# TASK REQUIREMENTS
From the entries, return every line where the string "Треббьяно" shows up.

Stored dataset items
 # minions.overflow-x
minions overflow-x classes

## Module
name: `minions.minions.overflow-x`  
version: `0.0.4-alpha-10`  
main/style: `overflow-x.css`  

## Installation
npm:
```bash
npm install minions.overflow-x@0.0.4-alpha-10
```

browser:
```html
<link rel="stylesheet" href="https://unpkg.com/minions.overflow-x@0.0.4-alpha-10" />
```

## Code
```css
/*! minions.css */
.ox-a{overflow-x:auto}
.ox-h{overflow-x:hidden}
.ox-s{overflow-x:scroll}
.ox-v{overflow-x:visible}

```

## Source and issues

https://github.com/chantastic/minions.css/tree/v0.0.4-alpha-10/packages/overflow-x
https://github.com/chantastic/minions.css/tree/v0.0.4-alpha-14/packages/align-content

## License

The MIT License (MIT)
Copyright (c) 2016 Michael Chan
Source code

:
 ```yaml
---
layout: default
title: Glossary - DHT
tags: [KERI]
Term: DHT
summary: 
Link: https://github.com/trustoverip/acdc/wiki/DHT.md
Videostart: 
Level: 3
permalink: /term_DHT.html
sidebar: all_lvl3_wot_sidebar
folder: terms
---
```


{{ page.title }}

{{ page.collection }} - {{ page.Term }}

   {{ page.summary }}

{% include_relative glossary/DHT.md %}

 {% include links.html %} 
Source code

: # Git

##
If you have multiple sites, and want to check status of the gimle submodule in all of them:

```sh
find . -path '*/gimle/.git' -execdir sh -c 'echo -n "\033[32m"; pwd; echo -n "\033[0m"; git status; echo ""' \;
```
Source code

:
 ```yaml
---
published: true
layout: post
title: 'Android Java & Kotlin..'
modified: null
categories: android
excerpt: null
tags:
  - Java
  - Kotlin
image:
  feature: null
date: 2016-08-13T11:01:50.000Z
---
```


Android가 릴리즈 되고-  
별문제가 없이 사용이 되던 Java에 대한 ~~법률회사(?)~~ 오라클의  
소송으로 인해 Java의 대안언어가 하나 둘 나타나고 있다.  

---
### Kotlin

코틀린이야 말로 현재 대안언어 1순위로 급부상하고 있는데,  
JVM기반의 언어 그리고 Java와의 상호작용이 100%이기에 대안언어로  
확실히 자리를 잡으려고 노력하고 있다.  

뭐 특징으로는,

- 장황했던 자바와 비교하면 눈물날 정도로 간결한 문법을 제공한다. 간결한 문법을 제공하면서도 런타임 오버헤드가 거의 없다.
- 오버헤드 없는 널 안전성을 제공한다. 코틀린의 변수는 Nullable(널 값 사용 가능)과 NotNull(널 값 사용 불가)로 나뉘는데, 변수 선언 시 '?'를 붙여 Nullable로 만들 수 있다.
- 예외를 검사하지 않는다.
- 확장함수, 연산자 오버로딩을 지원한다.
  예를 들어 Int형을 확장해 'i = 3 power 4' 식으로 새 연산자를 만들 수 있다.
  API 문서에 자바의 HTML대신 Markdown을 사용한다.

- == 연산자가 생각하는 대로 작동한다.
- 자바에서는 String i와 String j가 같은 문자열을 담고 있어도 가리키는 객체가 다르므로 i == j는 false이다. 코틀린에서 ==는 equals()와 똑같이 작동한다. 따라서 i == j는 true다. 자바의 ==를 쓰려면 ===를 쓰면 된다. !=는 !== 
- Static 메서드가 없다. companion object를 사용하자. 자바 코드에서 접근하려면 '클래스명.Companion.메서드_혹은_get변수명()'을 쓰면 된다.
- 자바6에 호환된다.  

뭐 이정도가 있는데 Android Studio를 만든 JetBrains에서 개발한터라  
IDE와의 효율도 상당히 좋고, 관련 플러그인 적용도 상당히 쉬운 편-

---

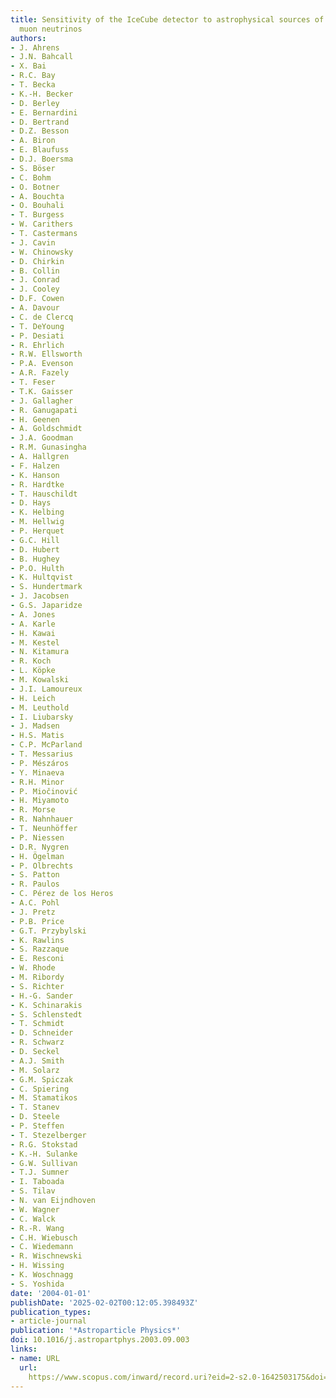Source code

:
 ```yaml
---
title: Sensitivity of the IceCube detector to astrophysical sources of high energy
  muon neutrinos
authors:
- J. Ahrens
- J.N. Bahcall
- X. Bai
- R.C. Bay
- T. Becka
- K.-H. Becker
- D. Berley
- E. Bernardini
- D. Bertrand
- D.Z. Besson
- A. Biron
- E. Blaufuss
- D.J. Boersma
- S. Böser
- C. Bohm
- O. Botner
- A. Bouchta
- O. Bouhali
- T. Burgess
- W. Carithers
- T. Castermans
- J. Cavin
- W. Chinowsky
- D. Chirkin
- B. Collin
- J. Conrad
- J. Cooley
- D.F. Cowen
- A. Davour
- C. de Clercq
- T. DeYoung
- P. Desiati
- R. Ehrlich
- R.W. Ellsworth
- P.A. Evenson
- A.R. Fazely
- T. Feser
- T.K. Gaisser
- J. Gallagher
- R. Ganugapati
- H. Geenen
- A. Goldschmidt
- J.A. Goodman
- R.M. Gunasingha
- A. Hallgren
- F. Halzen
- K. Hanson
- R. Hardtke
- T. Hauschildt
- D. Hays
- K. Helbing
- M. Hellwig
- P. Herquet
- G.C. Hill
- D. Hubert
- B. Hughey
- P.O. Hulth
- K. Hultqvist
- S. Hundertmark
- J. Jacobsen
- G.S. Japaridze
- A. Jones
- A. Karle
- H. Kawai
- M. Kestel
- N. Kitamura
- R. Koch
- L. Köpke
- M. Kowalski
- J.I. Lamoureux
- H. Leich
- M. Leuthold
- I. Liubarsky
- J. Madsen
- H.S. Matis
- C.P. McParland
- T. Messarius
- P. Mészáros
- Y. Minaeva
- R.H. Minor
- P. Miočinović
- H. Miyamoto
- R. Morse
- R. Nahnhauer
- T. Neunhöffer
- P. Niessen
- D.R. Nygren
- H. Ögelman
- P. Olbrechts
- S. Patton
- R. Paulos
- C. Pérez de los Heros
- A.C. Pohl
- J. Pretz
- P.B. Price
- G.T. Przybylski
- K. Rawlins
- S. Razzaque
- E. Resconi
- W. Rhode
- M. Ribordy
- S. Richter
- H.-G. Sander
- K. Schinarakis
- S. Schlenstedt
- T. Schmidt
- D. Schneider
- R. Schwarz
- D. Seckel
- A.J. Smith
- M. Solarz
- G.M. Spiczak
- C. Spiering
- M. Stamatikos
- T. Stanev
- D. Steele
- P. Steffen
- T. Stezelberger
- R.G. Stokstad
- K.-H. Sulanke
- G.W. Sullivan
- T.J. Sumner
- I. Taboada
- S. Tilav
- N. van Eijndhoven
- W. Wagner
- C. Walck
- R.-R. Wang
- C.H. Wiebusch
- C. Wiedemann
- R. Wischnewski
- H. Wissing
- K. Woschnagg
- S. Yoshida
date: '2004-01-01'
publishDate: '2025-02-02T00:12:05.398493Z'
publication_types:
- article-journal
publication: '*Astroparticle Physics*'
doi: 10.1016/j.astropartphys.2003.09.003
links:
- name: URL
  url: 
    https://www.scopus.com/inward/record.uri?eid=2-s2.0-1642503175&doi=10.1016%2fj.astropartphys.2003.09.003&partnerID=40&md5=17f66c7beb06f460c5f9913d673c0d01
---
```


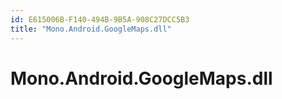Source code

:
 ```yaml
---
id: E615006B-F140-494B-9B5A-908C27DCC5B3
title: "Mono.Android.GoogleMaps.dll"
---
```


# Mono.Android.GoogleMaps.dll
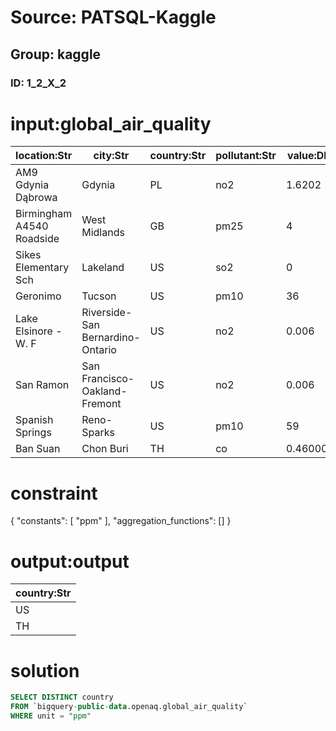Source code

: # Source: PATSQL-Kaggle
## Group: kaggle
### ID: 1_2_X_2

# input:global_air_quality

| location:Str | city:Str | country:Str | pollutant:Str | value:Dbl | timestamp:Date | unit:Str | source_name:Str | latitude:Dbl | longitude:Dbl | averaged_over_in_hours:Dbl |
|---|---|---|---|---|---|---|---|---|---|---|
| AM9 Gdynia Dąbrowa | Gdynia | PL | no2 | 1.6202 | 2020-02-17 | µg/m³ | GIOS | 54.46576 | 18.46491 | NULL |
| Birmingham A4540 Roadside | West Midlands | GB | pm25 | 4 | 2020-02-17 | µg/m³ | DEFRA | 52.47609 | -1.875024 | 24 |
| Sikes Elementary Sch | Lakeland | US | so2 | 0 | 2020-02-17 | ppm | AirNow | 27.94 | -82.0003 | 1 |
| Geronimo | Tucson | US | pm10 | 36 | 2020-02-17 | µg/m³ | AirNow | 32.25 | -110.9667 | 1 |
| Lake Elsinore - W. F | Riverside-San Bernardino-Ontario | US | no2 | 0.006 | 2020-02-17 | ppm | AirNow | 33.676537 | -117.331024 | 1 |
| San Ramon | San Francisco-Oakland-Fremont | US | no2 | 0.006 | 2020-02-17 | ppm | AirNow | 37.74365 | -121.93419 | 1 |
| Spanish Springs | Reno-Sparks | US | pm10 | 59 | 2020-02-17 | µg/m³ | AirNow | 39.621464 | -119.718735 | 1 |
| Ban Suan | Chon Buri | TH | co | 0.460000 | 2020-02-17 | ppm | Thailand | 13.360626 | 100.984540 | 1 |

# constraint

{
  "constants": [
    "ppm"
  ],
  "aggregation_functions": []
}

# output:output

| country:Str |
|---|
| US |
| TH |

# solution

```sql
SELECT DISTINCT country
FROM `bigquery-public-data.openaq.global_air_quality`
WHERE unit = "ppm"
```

==

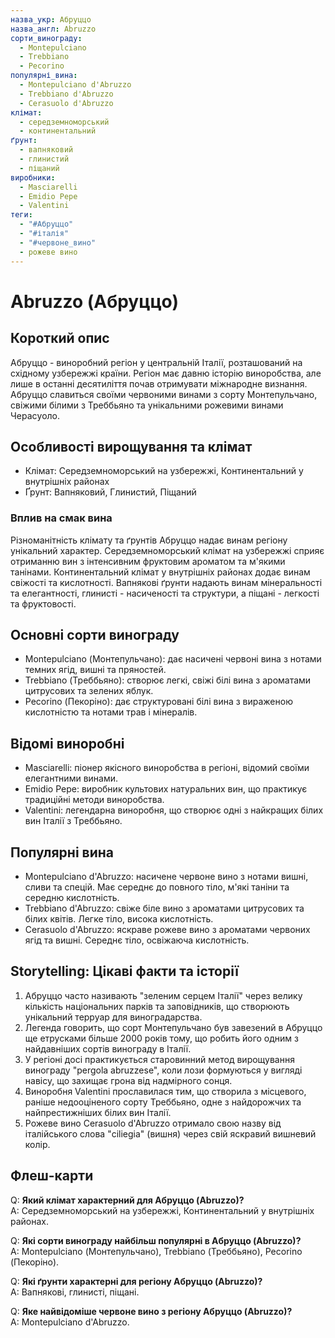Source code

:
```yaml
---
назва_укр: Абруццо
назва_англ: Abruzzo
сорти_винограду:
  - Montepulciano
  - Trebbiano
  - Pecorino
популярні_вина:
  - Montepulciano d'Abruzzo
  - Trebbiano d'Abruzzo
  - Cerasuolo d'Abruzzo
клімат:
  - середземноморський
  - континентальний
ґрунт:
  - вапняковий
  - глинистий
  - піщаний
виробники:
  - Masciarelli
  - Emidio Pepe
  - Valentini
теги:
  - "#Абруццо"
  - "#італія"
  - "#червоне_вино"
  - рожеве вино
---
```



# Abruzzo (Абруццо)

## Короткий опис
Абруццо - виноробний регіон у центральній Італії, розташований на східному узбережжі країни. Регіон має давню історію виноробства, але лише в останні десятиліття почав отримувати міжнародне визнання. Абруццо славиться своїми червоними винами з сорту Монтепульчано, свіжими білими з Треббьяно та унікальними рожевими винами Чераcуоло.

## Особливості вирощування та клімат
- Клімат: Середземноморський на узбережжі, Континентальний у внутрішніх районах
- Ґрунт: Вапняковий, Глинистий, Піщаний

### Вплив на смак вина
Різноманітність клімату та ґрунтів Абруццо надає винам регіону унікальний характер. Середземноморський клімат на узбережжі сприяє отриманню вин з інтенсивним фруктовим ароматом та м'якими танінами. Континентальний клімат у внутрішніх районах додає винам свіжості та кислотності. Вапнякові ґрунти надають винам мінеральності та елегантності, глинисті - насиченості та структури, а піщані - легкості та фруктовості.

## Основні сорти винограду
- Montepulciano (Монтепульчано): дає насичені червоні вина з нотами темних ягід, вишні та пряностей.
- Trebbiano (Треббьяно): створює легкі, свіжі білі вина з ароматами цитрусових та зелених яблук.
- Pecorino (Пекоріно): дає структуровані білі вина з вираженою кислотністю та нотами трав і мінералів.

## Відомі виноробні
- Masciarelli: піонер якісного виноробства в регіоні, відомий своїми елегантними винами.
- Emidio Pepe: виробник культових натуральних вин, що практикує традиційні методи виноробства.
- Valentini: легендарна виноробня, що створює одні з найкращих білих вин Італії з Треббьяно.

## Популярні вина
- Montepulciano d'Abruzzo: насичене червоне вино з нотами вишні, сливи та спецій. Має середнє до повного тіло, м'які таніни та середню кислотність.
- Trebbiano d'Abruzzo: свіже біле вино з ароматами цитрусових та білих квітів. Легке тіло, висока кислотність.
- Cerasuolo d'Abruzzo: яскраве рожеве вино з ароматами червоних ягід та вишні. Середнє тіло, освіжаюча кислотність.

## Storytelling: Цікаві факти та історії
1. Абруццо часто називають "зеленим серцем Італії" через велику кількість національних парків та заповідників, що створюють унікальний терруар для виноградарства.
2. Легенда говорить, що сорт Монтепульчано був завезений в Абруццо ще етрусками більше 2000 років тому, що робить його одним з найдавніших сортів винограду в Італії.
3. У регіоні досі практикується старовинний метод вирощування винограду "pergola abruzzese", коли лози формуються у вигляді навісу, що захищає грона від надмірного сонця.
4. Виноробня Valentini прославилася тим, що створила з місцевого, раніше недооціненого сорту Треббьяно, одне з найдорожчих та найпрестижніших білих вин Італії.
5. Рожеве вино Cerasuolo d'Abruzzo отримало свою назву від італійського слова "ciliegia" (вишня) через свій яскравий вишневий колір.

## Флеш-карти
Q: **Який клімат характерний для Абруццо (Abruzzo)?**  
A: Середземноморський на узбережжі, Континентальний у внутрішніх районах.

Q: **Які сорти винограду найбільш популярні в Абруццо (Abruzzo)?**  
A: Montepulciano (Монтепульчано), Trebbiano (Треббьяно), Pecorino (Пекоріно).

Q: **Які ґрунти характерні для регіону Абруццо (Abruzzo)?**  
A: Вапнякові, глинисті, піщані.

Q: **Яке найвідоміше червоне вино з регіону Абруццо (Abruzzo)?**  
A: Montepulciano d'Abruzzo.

# EXERCISE RESULT
Абруццо - виноробний регіон у центральній Італії, розташований на східному узбережжі країни. Регіон має давню історію виноробства, але лише в останні десятиліття почав отримувати міжнародне визнання. Абруццо славиться своїми червоними винами з сорту Монтепульчано, свіжими білими з Треббьяно та унікальними рожевими винами Чераcуоло.
- Trebbiano (Треббьяно): створює легкі, свіжі білі вина з ароматами цитрусових та зелених яблук.
- Valentini: легендарна виноробня, що створює одні з найкращих білих вин Італії з Треббьяно.
4. Виноробня Valentini прославилася тим, що створила з місцевого, раніше недооціненого сорту Треббьяно, одне з найдорожчих та найпрестижніших білих вин Італії.
A: Montepulciano (Монтепульчано), Trebbiano (Треббьяно), Pecorino (Пекоріно).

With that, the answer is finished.